Liz - sounds like a lovely day/evening. Enjoy dinner
DD - You are a good daughter facilitating the visit between your mom and her friend. Hope you had a good rest
BB - I can relate to your feelings a lot. I try to look at it with the view that this will eventually all settle down and our new normal will facilitate us to go back to being social and enjoying time and experiences with those we care about. Its just sometimes hard to see the finish line x
Diane S - Boot? Oh gosh what did I miss? Did you hurt yourself? :(
Peps - You will likely be preparing for your show. Hope everything goes well
Cec - Lovely to chat yesterday. You are just a beautiful soul and we are all blessed to have you
Diane O - Sending you love xx
Hello to anyone I have missed. I had best get my butt into gear. Days just fly by.
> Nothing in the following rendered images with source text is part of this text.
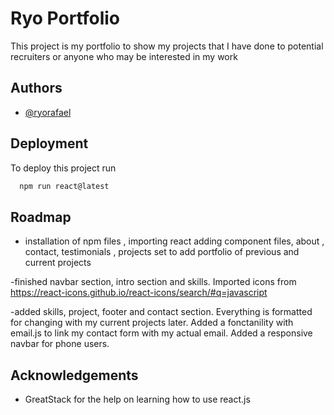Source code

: 
# Ryo Portfolio

This project is my portfolio to show my projects that I have done to potential recruiters or anyone who may be interested in my work



## Authors

- [@ryorafael](https://www.github.com/ryorafael)


## Deployment

To deploy this project run

```bash
  npm run react@latest
```


## Roadmap

- installation of npm files , importing react
adding component files, about , contact, testimonials , projects
set to add portfolio of previous and current projects

-finished navbar section, intro section and skills. Imported icons from https://react-icons.github.io/react-icons/search/#q=javascript

-added skills, project, footer and contact section. Everything is formatted for changing with my current projects later. Added a fonctanility with email.js to link my contact form with my actual email. Added a responsive navbar for phone users.


## Acknowledgements

 - GreatStack for the help on learning how to use react.js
I have to collect some medication for my oldest dog from the Vet tonight on the way home. Crazy to think thats likely the highlight of my socialising......... UGGGG
S
My boy is home for the night. :) He had to visit a plant in Minneapolis to help with a test run of a new packaging product. We like his girlfriend, but its nice to see just him sometimes.
I can't think about food these days. Everything is still feeling like a scramble. I have a doctor's appointment October 18. I know fatigue is such a nebulous symptom, but I am so tired.
I wish I had more interesting tales to tell, but this is how it is these days. I know this too shall pass.